The Task
My desktop is cluttered with ~ a billion unnamed screenshots and screen recordings. I've wanted to clean them for a while, but renaming them is a huge pain.
Because the Gemini models are to be the best at multimodal tasks like image and video, Gemini CLI felt like it should be a good choice. I decided to tackle this in 2 phases:
Try using the Gemini CLI out of the box to rename this files with 0 effort by looking at image and video content.
Create a desktop app that has file navigations and single vs bulk file renaming to make a general solution.
That way I should get a good feel for the tool's capabilities and learn a bit about building a desktop app. This review is part of my research for my "AI Assisted Coding" course, where I teach how to get the most out of AI tools.
The Messy Desktop
As you can see, I have a lot of unnamed screenshots and I have no idea what they are. I've tried to rewrite them but it's a pain so I didn't get far [00:01:09]

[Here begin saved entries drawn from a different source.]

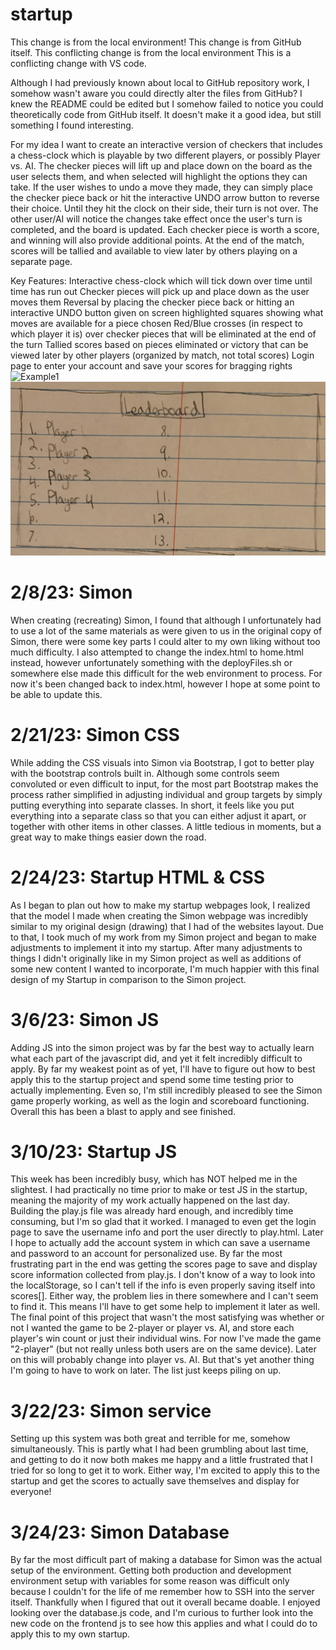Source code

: # startup
This change is from the local environment!
This change is from GitHub itself.
This conflicting change is from the local environment
This is a conflicting change with VS code.


Although I had previously known about local to GitHub repository work, I somehow wasn't aware you could directly alter the files from GitHub? I knew the README could be edited but I somehow failed to notice you could theoretically code from GitHub itself. It doesn't make it a good idea, but still something I found interesting.



For my idea I want to create an interactive version of checkers that includes a chess-clock which is playable by two different players, or possibly Player vs. AI. The checker pieces will lift up and place down on the board as the user selects them, and when selected will highlight the options they can take. If the user wishes to undo a move they made, they can simply place the checker piece back or hit the interactive UNDO arrow button to reverse their choice. Until they hit the clock on their side, their turn is not over. The other user/AI will notice the changes take effect once the user's turn is completed, and the board is updated. Each checker piece is worth a score, and winning will also provide additional points. At the end of the match, scores will be tallied and available to view later by others playing on a separate page.

Key Features:
  Interactive chess-clock which will tick down over time until time has run out
  Checker pieces will pick up and place down as the user moves them
  Reversal by placing the checker piece back or hitting an interactive UNDO button given on screen
  highlighted squares showing what moves are available for a piece chosen
  Red/Blue crosses (in respect to which player it is) over checker pieces that will be eliminated at the end of the turn
  Tallied scores based on pieces eliminated or victory that can be viewed later by other players (organized by match, not total scores)
  Login page to enter your account and save your scores for bragging rights
![Example1](https://github.com/Hecktomb200/startup/blob/main/20230127_140851.jpg)
![Example2](https://github.com/Hecktomb200/startup/blob/main/20230127_140928.jpg)


# 2/8/23: Simon
When creating (recreating) Simon, I found that although I unfortunately had to use a lot of the same materials as were given to us in the original copy of Simon, there were some key parts I could alter to my own liking without too much difficulty. I also attempted to change the index.html to home.html instead, however unfortunately something with the deployFiles.sh or somewhere else made this difficult for the web environment to process. For now it's been changed back to index.html, however I hope at some point to be able to update this.

# 2/21/23: Simon CSS
While adding the CSS visuals into Simon via Bootstrap, I got to better play with the bootstrap controls built in. Although some controls seem convoluted or even difficult to input, for the most part Bootstrap makes the process rather simplified in adjusting individual and group targets by simply putting everything into separate classes. In short, it feels like you put everything into a separate class so that you can either adjust it apart, or together with other items in other classes. A little tedious in moments, but a great way to make things easier down the road.

# 2/24/23: Startup HTML & CSS
As I began to plan out how to make my startup webpages look, I realized that the model I made when creating the Simon webpage was incredibly similar to my original design (drawing) that I had of the websites layout. Due to that, I took much of my work from my Simon project and began to make adjustments to implement it into my startup. After many adjustments to things I didn't originally like in my Simon project as well as additions of some new content I wanted to incorporate, I'm much happier with this final design of my Startup in comparison to the Simon project.

# 3/6/23: Simon JS
Adding JS into the simon project was by far the best way to actually learn what each part of the javascript did, and yet it felt incredibly difficult to apply. By far my weakest point as of yet, I'll have to figure out how to best apply this to the startup project and spend some time testing prior to actually implementing. Even so, I'm still incredibly pleased to see the Simon game properly working, as well as the login and scoreboard functioning. Overall this has been a blast to apply and see finished.

# 3/10/23: Startup JS
This week has been incredibly busy, which has NOT helped me in the slightest. I had practically no time prior to make or test JS in the startup, meaning the majority of my work actually happened on the last day. Building the play.js file was already hard enough, and incredibly time consuming, but I'm so glad that it worked. I managed to even get the login page to save the username info and port the user directly to play.html. Later I hope to actually add the account system in which can save a username and password to an account for personalized use. By far the most frustrating part in the end was getting the scores page to save and display score information collected from play.js. I don't know of a way to look into the localStorage, so I can't tell if the info is even properly saving itself into scores[]. Either way, the problem lies in there somewhere and I can't seem to find it. This means I'll have to get some help to implement it later as well.
The final point of this project that wasn't the most satisfying was whether or not I wanted the game to be 2-player or player vs. AI, and store each player's win count or just their individual wins. For now I've made the game "2-player" (but not really unless both users are on the same device). Later on this will probably change into player vs. AI. But that's yet another thing I'm going to have to work on later. The list just keeps piling on up.

# 3/22/23: Simon service
Setting up this system was both great and terrible for me, somehow simultaneously. This is partly what I had been grumbling about last time, and getting to do it now both makes me happy and a little frustrated that I tried for so long to get it to work. Either way, I'm excited to apply this to the startup and get the scores to actually save themselves and display for everyone!

# 3/24/23: Simon Database
By far the most difficult part of making a database for Simon was the actual setup of the environment. Getting both production and development environment setup with variables for some reason was difficult only because I couldn't for the life of me remember how to SSH into the server itself. Thankfully when I figured that out it overall became doable. I enjoyed looking over the database.js code, and I'm curious to further look into the new code on the frontend js to see how this applies and what I could do to apply this to my own startup.
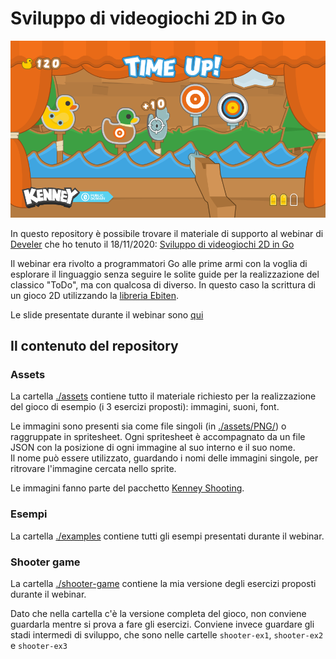 # Sviluppo di videogiochi 2D in Go

![Il gioco di esempio](./Sample.png)

In questo repository è possibile trovare il materiale di supporto al webinar di
[Develer](https://www.develer.com/) che ho tenuto il 18/11/2020:
[Sviluppo di videogiochi 2D in Go](https://www.develer.com/eventi/sviluppare-videogiochi-2d-in-go/)

Il webinar era rivolto a programmatori Go alle prime armi con la voglia di esplorare il linguaggio
senza seguire le solite guide per la realizzazione del classico "ToDo", ma con qualcosa di diverso.
In questo caso la scrittura di un gioco 2D utilizzando la [libreria Ebiten](https://ebiten.org/).

Le slide presentate durante il webinar sono [qui](./Slides.pdf)

## Il contenuto del repository

### Assets

La cartella [./assets](./assets) contiene tutto il materiale richiesto per la realizzazione
del gioco di esempio (i 3 esercizi proposti): immagini, suoni, font.

Le immagini sono presenti sia come file singoli (in [./assets/PNG/](./assets/PNG/)) o raggruppate
in spritesheet. Ogni spritesheet è accompagnato da un file JSON con la posizione di ogni immagine
al suo interno e il suo nome.  
Il nome può essere utilizzato, guardando i nomi delle immagini singole, per ritrovare l'immagine
cercata nello sprite.

Le immagini fanno parte del pacchetto [Kenney Shooting](https://www.kenney.nl/assets/shooting-gallery).

### Esempi

La cartella [./examples](./examples) contiene tutti gli esempi presentati durante il webinar.

### Shooter game

La cartella [./shooter-game](./shooter-game) contiene la mia versione degli esercizi proposti
durante il webinar.

Dato che nella cartella c'è la versione completa del gioco, non conviene guardarla mentre si
prova a fare gli esercizi. Conviene invece guardare gli stadi intermedi di sviluppo, che sono
nelle cartelle `shooter-ex1`, `shooter-ex2` e `shooter-ex3`
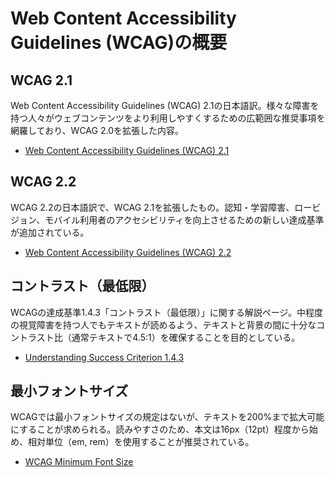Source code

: # Web Content Accessibility Guidelines (WCAG)の概要

## WCAG 2.1

Web Content Accessibility Guidelines (WCAG) 2.1の日本語訳。様々な障害を持つ人々がウェブコンテンツをより利用しやすくするための広範囲な推奨事項を網羅しており、WCAG 2.0を拡張した内容。

- [Web Content Accessibility Guidelines (WCAG) 2.1](https://waic.jp/translations/WCAG21/)

## WCAG 2.2

WCAG 2.2の日本語訳で、WCAG 2.1を拡張したもの。認知・学習障害、ロービジョン、モバイル利用者のアクセシビリティを向上させるための新しい達成基準が追加されている。

- [Web Content Accessibility Guidelines (WCAG) 2.2](https://waic.jp/translations/WCAG22/)

## コントラスト（最低限）

WCAGの達成基準1.4.3「コントラスト（最低限）」に関する解説ページ。中程度の視覚障害を持つ人でもテキストが読めるよう、テキストと背景の間に十分なコントラスト比（通常テキストで4.5:1）を確保することを目的としている。

- [Understanding Success Criterion 1.4.3](https://www.w3.org/TR/UNDERSTANDING-WCAG20/visual-audio-contrast-contrast.html)

## 最小フォントサイズ

WCAGでは最小フォントサイズの規定はないが、テキストを200%まで拡大可能にすることが求められる。読みやすさのため、本文は16px（12pt）程度から始め、相対単位（em, rem）を使用することが推奨されている。

- [WCAG Minimum Font Size](https://www.a11y-collective.com/blog/wcag-minimum-font-size)
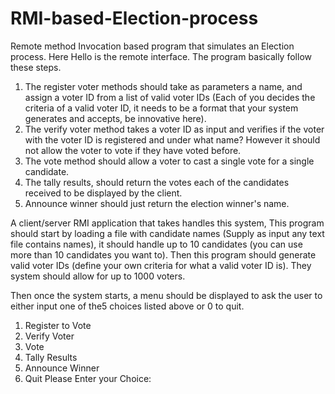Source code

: # RMI-based-Election-process
Remote method Invocation based program that simulates an Election process. Here Hello is the remote interface. The program basically follow these steps.

1. The register voter methods should take as parameters a name, and assign a voter ID from a list of
valid voter IDs (Each of you decides the criteria of a valid voter ID, it needs to be a format
that your system
generates and accepts, be innovative here).
2. The verify voter method takes a voter ID as input and verifies if the voter with the voter ID is
registered
and under what name? However it should not allow the voter to vote if they have voted before.
3. The vote method should allow a voter to cast a single vote for a single candidate.
4. The tally results, should return the votes each of the candidates received to be displayed by the
client.
5. Announce winner should just return the election winner's name.

A client/server RMI application that takes handles this system, 
This program should start by loading a file with candidate names (Supply as input any text file contains names), it should handle
up to 10 candidates (you can use more than 10 candidates you want to). Then this program should generate valid voter IDs (define your own criteria for what a valid voter ID is). They system should allow for up to 1000 voters.


Then once the system starts, a menu should be displayed to ask the user to either input one of the5 choices listed above or 0 to quit.

1. Register to Vote
2. Verify Voter
3. Vote
4. Tally Results
5. Announce Winner
0. Quit
Please Enter your Choice:
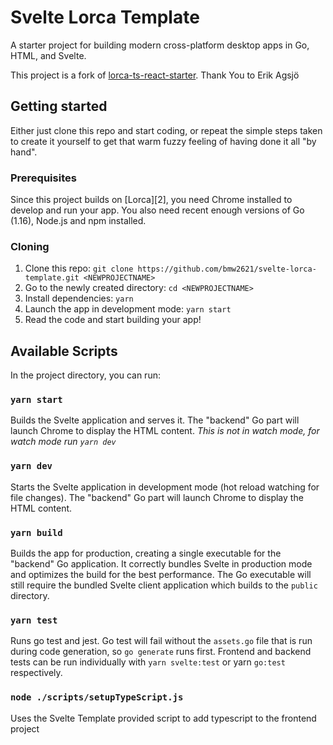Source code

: # Svelte Lorca Template

A starter project for building modern cross-platform desktop apps in Go, HTML, and Svelte.

This project is a fork of [lorca-ts-react-starter](https://github.com/erkkah/lorca-ts-react-starter). Thank You to Erik Agsjö

## Getting started

Either just clone this repo and start coding, or repeat the simple steps taken to create it yourself to get that warm fuzzy feeling of having done it all "by hand".

### Prerequisites

Since this project builds on [Lorca][2], you need Chrome installed to develop and run your app. You also need recent enough versions of Go (1.16), Node.js and npm installed.

### Cloning

1. Clone this repo: `git clone https://github.com/bmw2621/svelte-lorca-template.git <NEWPROJECTNAME>`
1. Go to the newly created directory: `cd <NEWPROJECTNAME>`
1. Install dependencies: `yarn`
1. Launch the app in development mode: `yarn start`
1. Read the code and start building your app!

## Available Scripts

In the project directory, you can run:

### `yarn start`

Builds the Svelte application and serves it. The "backend" Go part will launch Chrome to display the HTML content. _This is not in watch mode, for watch mode run `yarn dev`_

### `yarn dev`

Starts the Svelte application in development mode (hot reload watching for file changes). The "backend" Go part will launch Chrome to display the HTML content.

### `yarn build`

Builds the app for production, creating a single executable for the "backend" Go application. It correctly bundles Svelte in production mode and optimizes the build for the best performance.  The Go executable will still require the bundled Svelte client application which builds to the `public` directory.

### `yarn test`

Runs go test and jest. Go test will fail without the `assets.go` file that is run during code generation, so `go generate` runs first. Frontend and backend tests can be run individually with `yarn svelte:test` or yarn `go:test` respectively.

### `node ./scripts/setupTypeScript.js`

Uses the Svelte Template provided script to add typescript to the frontend project
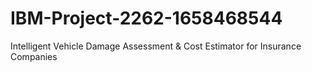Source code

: # IBM-Project-2262-1658468544
Intelligent Vehicle Damage Assessment &amp; Cost Estimator for Insurance Companies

Using the Gemini CLI for Renaming
I fired up the Gemini CLI and gave it the task of renaming the files without any code. [00:01:24] I was pleased to see that it did a great job of analyzing the content of the images and videos and suggesting meaningful names.
The CLI renamed a batch of files, and the new names were descriptive and accurate. [00:01:42]
Here's another example of the CLI renaming a screenshot with a descriptive name. [00:01:39]
The tool also handled video files (.mov
) just as effectively as images. [00:02:00]
It didn't keep track of the work progress well however. I found that the CLI would sometimes stop a lot before completing the entire task, and I had to remind it to do a ls | grep Screenshot
of the directory to see if there's more to do to get it to continue. [00:02:15]
Building a Desktop App with the Gemini CLI
Once I confirmed that the core functionality was possible, I moved on to building a desktop application to make this renaming process easier in the future. I hadn't built a desktop app before, so this was fun.
A feature I particularly liked was the ability to modify the proposed changes in an external editor before applying them. [00:03:09] This gave me more a bit more control.
I chose to open in cursor, and it gave me an editable diff view I could modify before the changes are applied.
The Gemini CLI also generated a plan for the application before it started coding, which is nice. Claude Code and many other tools do this too. But it's still nice. [00:03:33]
The end result was a functional-ish, but very buggy, desktop application. I was able to select a directory, have the AI suggest new names for the files, and then apply those names. [00:03:54]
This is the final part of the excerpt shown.